Yazarın dilimize çevrilen kitaplarının tüm baskıları April Yayıncılık tarafından yapılmaktadır; çevirmeni ise Gürsel Türközü’dür. Hali hazırda basılmış olan beş kitabının olmasını fırsat bilerek dilimizdeki külliyatını tamamlama, Han Kang’ı anlama ve yorumlama çabalarına da girdik… Yazının devamında bu kitaplara ilişkin notlar yer almaktadır ancak özellikle Vejetaryen kitabı hakkında yazılanların spoiler içerdiğini söylemekte fayda görüyoruz… Keyifli okumalar dileriz…
VEJETARYEN
Bir rüya ile başlayan uyanış…
Sıradan bir insan Yonğhe; kocası Conğ öyle tanımlıyor eşini. Kocasının makul, iddiasız ve sessiz olduğu için hayatını birleştirdiği Yonğhe, bir rüya ile hayatlarının dengesini bozacak bir karara varıyor: vejetaryen olmak. Sıradanlığa kafa tutan ama bunu başarmak için kendinden geçen Yonğhe’nin hikayesini okuyoruz…
Kitap Vejetaryen, Moğol Lekesi ve Alev Ağacı isimli üç bölümden oluşmaktadır. Bu bölümlerin ilki ana kahramanımız Yonğhe’nin kocasının, ikinci bölüm eniştesinin, son bölüm ise kız kardeşinin ağzından aktarılmıştır.
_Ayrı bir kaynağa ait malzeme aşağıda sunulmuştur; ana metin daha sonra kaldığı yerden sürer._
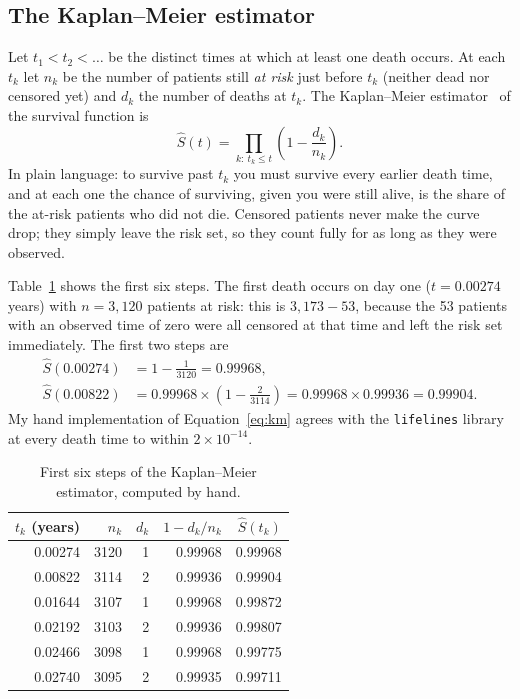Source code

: \documentclass[11pt,a4paper]{article}
\begin{document}
\subsection{The Kaplan--Meier estimator}
Let $t_1 < t_2 < \dots$ be the distinct times at which at least one death occurs. At
each $t_k$ let $n_k$ be the number of patients still \emph{at risk} just before $t_k$
(neither dead nor censored yet) and $d_k$ the number of deaths at $t_k$. The
Kaplan--Meier estimator~\cite{kaplan1958} of the survival function is
\begin{equation}
\hat S(t) = \prod_{k:\ t_k \le t} \left(1 - \frac{d_k}{n_k}\right).
\label{eq:km}
\end{equation}
In plain language: to survive past $t_k$ you must survive every earlier death time,
and at each one the chance of surviving, given you were still alive, is the share of
the at-risk patients who did not die. Censored patients never make the curve drop;
they simply leave the risk set, so they count fully for as long as they were observed.

Table~\ref{tab:kmsteps} shows the first six steps. The first death occurs on day one
($t = 0.00274$ years) with $n = 3{,}120$ patients at risk: this is $3{,}173 - 53$, because
the 53 patients with an observed time of zero were all censored at that time and left
the risk set immediately. The first two steps are
\begin{align*}
\hat S(0.00274) &= 1 - \tfrac{1}{3120} = 0.99968,\\
\hat S(0.00822) &= 0.99968 \times \left(1 - \tfrac{2}{3114}\right)
                 = 0.99968 \times 0.99936 = 0.99904.
\end{align*}
My hand implementation of Equation~\eqref{eq:km} agrees with the \texttt{lifelines}
library~\cite{lifelines2019} at every death time to within $2\times 10^{-14}$.

\begin{table}[H]
\centering
\caption{First six steps of the Kaplan--Meier estimator, computed by hand.}
\label{tab:kmsteps}
\begin{tabular}{rrrrr}
\toprule
$t_k$ (years) & $n_k$ & $d_k$ & $1 - d_k/n_k$ & $\hat S(t_k)$ \\
\midrule
0.00274 & 3120 & 1 & 0.99968 & 0.99968 \\
0.00822 & 3114 & 2 & 0.99936 & 0.99904 \\
0.01644 & 3107 & 1 & 0.99968 & 0.99872 \\
0.02192 & 3103 & 2 & 0.99936 & 0.99807 \\
0.02466 & 3098 & 1 & 0.99968 & 0.99775 \\
0.02740 & 3095 & 2 & 0.99935 & 0.99711 \\
\bottomrule
\end{tabular}
\end{table}
\end{document}
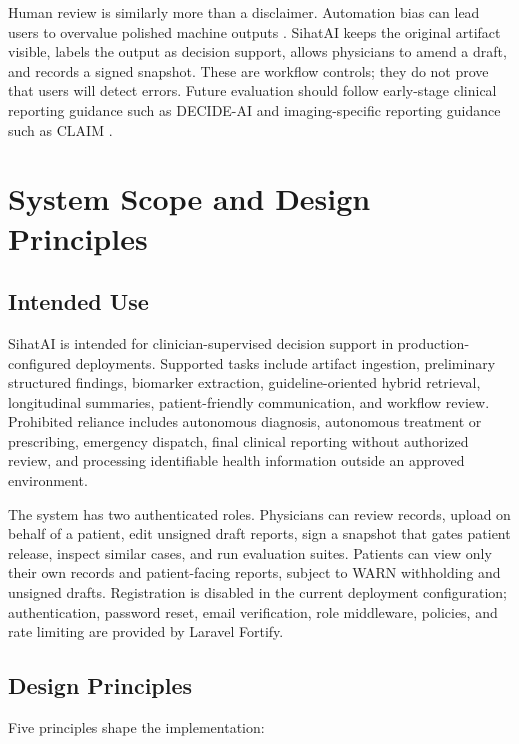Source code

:\documentclass[conference]{IEEEtran}
\begin{document}
Human review is similarly more than a disclaimer. Automation bias can lead users to overvalue polished machine outputs \cite{cabitza2017unintended}. SihatAI keeps the original artifact visible, labels the output as decision support, allows physicians to amend a draft, and records a signed snapshot. These are workflow controls; they do not prove that users will detect errors. Future evaluation should follow early-stage clinical reporting guidance such as DECIDE-AI \cite{vasey2022decideai} and imaging-specific reporting guidance such as CLAIM \cite{mongan2020claim}.

\section{System Scope and Design Principles}

\subsection{Intended Use}

SihatAI is intended for clinician-supervised decision support in production-configured deployments. Supported tasks include artifact ingestion, preliminary structured findings, biomarker extraction, guideline-oriented hybrid retrieval, longitudinal summaries, patient-friendly communication, and workflow review. Prohibited reliance includes autonomous diagnosis, autonomous treatment or prescribing, emergency dispatch, final clinical reporting without authorized review, and processing identifiable health information outside an approved environment.

The system has two authenticated roles. Physicians can review records, upload on behalf of a patient, edit unsigned draft reports, sign a snapshot that gates patient release, inspect similar cases, and run evaluation suites. Patients can view only their own records and patient-facing reports, subject to WARN withholding and unsigned drafts. Registration is disabled in the current deployment configuration; authentication, password reset, email verification, role middleware, policies, and rate limiting are provided by Laravel Fortify.

\subsection{Design Principles}

Five principles shape the implementation:
\end{document}
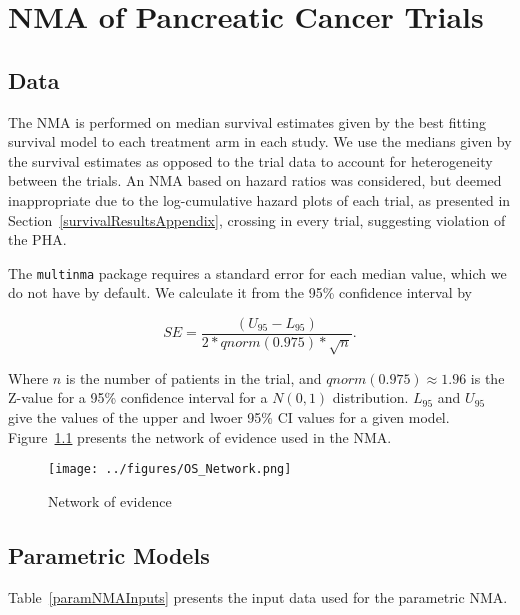 \chapter{NMA of Pancreatic Cancer Trials}

\section{Data}

The NMA is performed on median survival estimates given by the best fitting survival model to each treatment arm in each study. We use the medians given by the survival estimates as opposed to the trial data to account for heterogeneity between the trials. An NMA based on hazard ratios was considered, but deemed inappropriate due to the log-cumulative hazard plots of each trial, as presented in Section~\ref{survivalResultsAppendix}, crossing in every trial, suggesting violation of the PHA.

The \verb|multinma| package requires a standard error for each median value, which we do not have by default. We calculate it from the 95\% confidence interval by 

\[
    SE = \frac{(U_{95}-L_{95})}{2*qnorm(0.975)*\sqrt{n}}.
\]

Where $n$ is the number of patients in the trial, and $qnorm(0.975) \approx 1.96$ is the Z-value for a 95\% confidence interval for a $N(0, 1)$ distribution. $L_{95}$ and $U_{95}$ give the values of the upper and lwoer 95\% CI values for a given model. Figure~\ref{fig:OS_net} presents the network of evidence used in the NMA. 

\begin{figure}[h]
    \centering
    \texttt{[image: ../figures/OS\_Network.png]}
    \caption{Network of evidence}
    \label{fig:OS_net}
\end{figure}

\section{Parametric Models}

Table~\ref{paramNMAInputs} presents the input data used for the parametric NMA. 

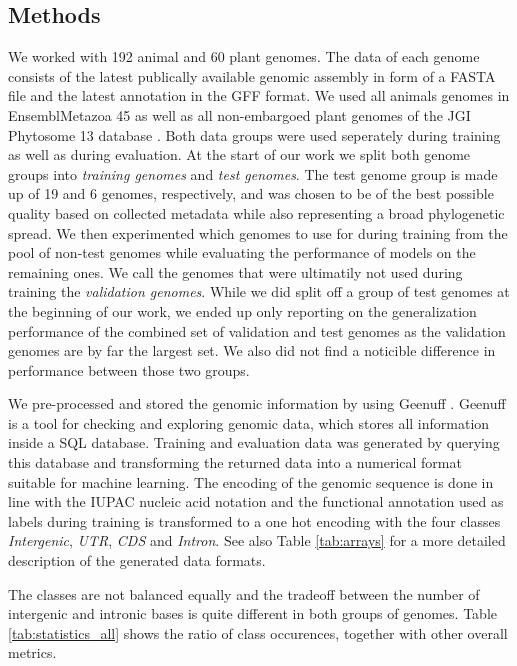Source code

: \documentclass{bioinfo}
\begin{document}
\begin{methods}
\section{Methods}
We worked with 192 animal and 60 plant genomes. The data of each genome consists of the latest publically available genomic assembly in form of a FASTA file and the latest annotation in the GFF format. We used all animals genomes in EnsemblMetazoa 45 \citep{howe2020ensembl} as well as all non-embargoed plant genomes of the JGI Phytosome 13 database \citep{goodstein2012phytozome}. Both data groups were used seperately during training as well as during evaluation. At the start of our work we split both genome groups into {\it training genomes} and {\it test genomes}. The test genome group is made up of 19 and 6 genomes, respectively, and was chosen to be of the best possible quality based on collected metadata while also representing a broad phylogenetic spread. We then experimented which genomes to use for during training from the pool of non-test genomes while evaluating the performance of models on the remaining ones. We call the genomes that were ultimatily not used during training the {\it validation genomes}. While we did split off a group of test genomes at the beginning of our work, we ended up only reporting on the generalization performance of the combined set of validation and test genomes as the validation genomes are by far the largest set. We also did not find a noticible difference in performance between those two groups. 

We pre-processed and stored the genomic information by using Geenuff \citep{denton2019}. Geenuff is a tool for checking and exploring genomic data, which stores all information inside a SQL database. Training and evaluation data was generated by querying this database and transforming the returned data into a numerical format suitable for machine learning. The encoding of the genomic sequence is done in line with the IUPAC nucleic acid notation and the functional annotation used as labels during training is transformed to a one hot encoding with the four classes {\it Intergenic}, {\it UTR}, {\it CDS} and {\it Intron}. See also Table \ref{tab:arrays} for a more detailed description of the generated data formats.

The classes are not balanced equally and the tradeoff between the number of intergenic and intronic bases is quite different in both groups of genomes. Table \ref{tab:statistics_all} shows the ratio of class occurences, together with other overall metrics.


\end{methods}
\end{document}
İlk bölüm Yonğhe’nin bir rüya gördükten sonra aniden vejetaryen olmaya karar vermesi ve evdeki tüm hayvansal ürünleri atmasıyla başlar. Kocasının idealsiz, sıradan ve monoton eş standartlarına o vakte kadar çok uygun olan Yonğhe bu kararı ile eşinin rutinlerini bozar ve huzurunu kaçırır. Bugüne kadar hep uzlaşması kolay, kendine ait fikri olmayan, evdeki bir eşyadan farksız gördüğü karısının böylesi köklü bir karar almasını eşi hazmedemez. İşin içinden çıkamayınca da Yonğhe’nin ailesine bu durumu haber verir. Aile için bu karar son derece anlamsızdır ve kabul edilebilir değildir. Bölümün sonuna doğru Yonğhe’nin kız kardeşinin evinde gerçekleşen bir aile yemeğinde babası ile Yonğhe’ye zorla et yedirmeye çalışır ve bu zorbalığa katlanamayan kahramanımız eline geçirdiği bıçak ile bileğini keser. Kaldırıldığı hastanenin bahçesinde vücudunun üstü tamamen çıplak olarak güneşlenirken bulunması ile bölüm sona erer… İkinci bölümde bu olayların üzerinden iki yıl geçmiştir ve Yonğhe ile eşi boşanmışlardır. Kahramanımız bir süre ruhsal tedavi görmüş ve yetersiz beslenmesinden dolayı epey zayıflamıştır. Bu bölümde konunun akışı Yonğhe’nin ablası ve eşine evrilerek devam eder. Abla karakter Yonğhe’nin aksine daha güçlüdür; kendi işini yapmakta ve sanatla ilgilenip, işleri pek yolunda gitmeyen eşini de domine etmektedir. Abla karakterin, sıradan bir günde, bir benzeri çocuklarında bulunan ve çocukluktan sonra geçmesi beklenen bir doğum lekesinin hala Yonğhe’de olduğunu söylemesi ile eşinin kafasında bir video kurgusu projesi filizlenir. Bölümün devamında bu projeyi hayata geçirme sürecini okuruz. Çiçek ve doğa teması ile Yonğhe’nin vücudunu boyayan eniştesi daha sonra bunu videoya alır. Ancak projesinin devamı olarak bir erkek aktör daha eklenir, daha da ileri giderek Yonğhe ile erkek aktörün sevişmesini talep eder. Bu teklife Yonğhe sıcak bakarken erkek aktör kesin bir dille reddeder. Geçmişten beri Yonğhe’yi cinsel anlamda arzulayan enişte onun zayıflığından faydalanır ve birlikte olurlar. Abla karakterin onları birlikte görmesi ve ikisini de akıl hastanesine göndermek üzere ambulansa haber vermesi ile bu bölüm sonlanır.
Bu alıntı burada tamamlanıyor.